I also think that the court has failed to consider the increased level of public interest that is implicated in this case where many members of Local 509 were State workers who were employed by the Department of Welfare. As employees of the State, their salaries were paid with State tax dollars. The court’s comparison, therefore, between a union election and an election in a social club or the governing body of a condominium association is particularly ill conceived in this case. Both a social club and a condominium association are purely private organizations created to protect the private entertainment or the private property interests of their members.
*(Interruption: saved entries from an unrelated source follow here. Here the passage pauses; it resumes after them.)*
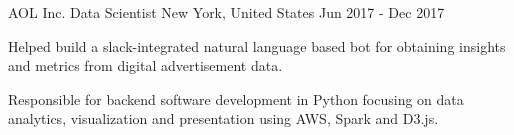 \begin{cventries}
  \cventry
    {AOL Inc.} %
    {Data Scientist} %
    {New York, United States} %
    {Jun 2017 - Dec 2017} %
    {
      \begin{cvitems} %
        \item {Helped build a slack-integrated natural language based bot for obtaining insights and metrics from digital advertisement data.}
        \item {Responsible for backend software development in Python focusing on data analytics, visualization and presentation using AWS, Spark and D3.js.}
      \end{cvitems}
    }
\end{cventries}
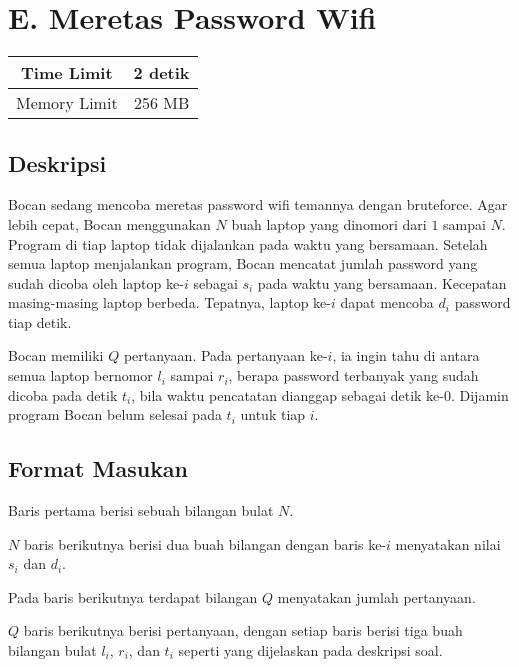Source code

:\documentclass{article}
\begin{document}
\section*{\hfil E. Meretas Password Wifi\hfil}

\begin{center}
\begin{tabular}{ |cc| } 
 \hline
 Time Limit & 2 detik \\
 \hline 
 Memory Limit & 256 MB \\
 \hline
\end{tabular}
\end{center}

\subsection*{Deskripsi}

\par\noindent Bocan sedang mencoba meretas password wifi temannya dengan bruteforce. Agar lebih cepat, Bocan menggunakan $N$ buah laptop yang dinomori dari $1$ sampai $N$. Program di tiap laptop tidak dijalankan pada waktu yang bersamaan. Setelah semua laptop menjalankan program, Bocan mencatat jumlah password yang sudah dicoba oleh laptop ke-$i$ sebagai $s_i$ pada waktu yang bersamaan. Kecepatan masing-masing laptop berbeda. Tepatnya, laptop ke-$i$ dapat mencoba $d_i$ password tiap detik.

\par\noindent Bocan memiliki $Q$ pertanyaan. Pada pertanyaan ke-$i$, ia ingin tahu di antara semua laptop bernomor $l_i$ sampai $r_i$, berapa password terbanyak yang sudah dicoba pada detik $t_i$, bila waktu pencatatan dianggap sebagai detik ke-$0$. Dijamin program Bocan belum selesai pada $t_i$ untuk tiap $i$.

\subsection*{Format Masukan}

\par\noindent Baris pertama berisi sebuah bilangan bulat $N$.
\par\noindent $N$ baris berikutnya berisi dua buah bilangan dengan baris ke-$i$ menyatakan nilai $s_i$ dan $d_i$.
\par\noindent Pada baris berikutnya terdapat bilangan $Q$ menyatakan jumlah pertanyaan.
\par\noindent $Q$ baris berikutnya berisi pertanyaan, dengan setiap baris berisi tiga buah bilangan bulat $l_i$, $r_i$, dan $t_i$ seperti yang dijelaskan pada deskripsi soal.
\end{document}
If, however, the election was not a public controversy in relation to the public at large, it was certainly a public controversy in relation to the members of Local 509. See Materia v. Huff, supra at 331 (stating that “the plaintiffs status as a public figure is determined in relation to those [union] members, rather than to the community at large”); Walko v. Kean College of N.J., 235 N.J. Super. 139, 152 (1988) (deciding that a college administrator was a public figure within the college community). Indeed, the plaintiff had communicated directly with many of the members of Lo*530cal 509 while campaigning for the presidency. In 1987, the plaintiff spent a total of forty-five days visiting most of the four hundred union work sites throughout the State. She also mailed thousands of campaign postcards to the homes of members of Local 509. Thus, it is clear that the plaintiff enjoyed broad access to channels of communication in her effort to generate support for her campaign. See Gertz v. Robert Welch, Inc., 418 U.S. 323, 345 (1974) (stating that a plaintiff’s access to channels of effective communication is an important consideration in determining whether he is a public figure).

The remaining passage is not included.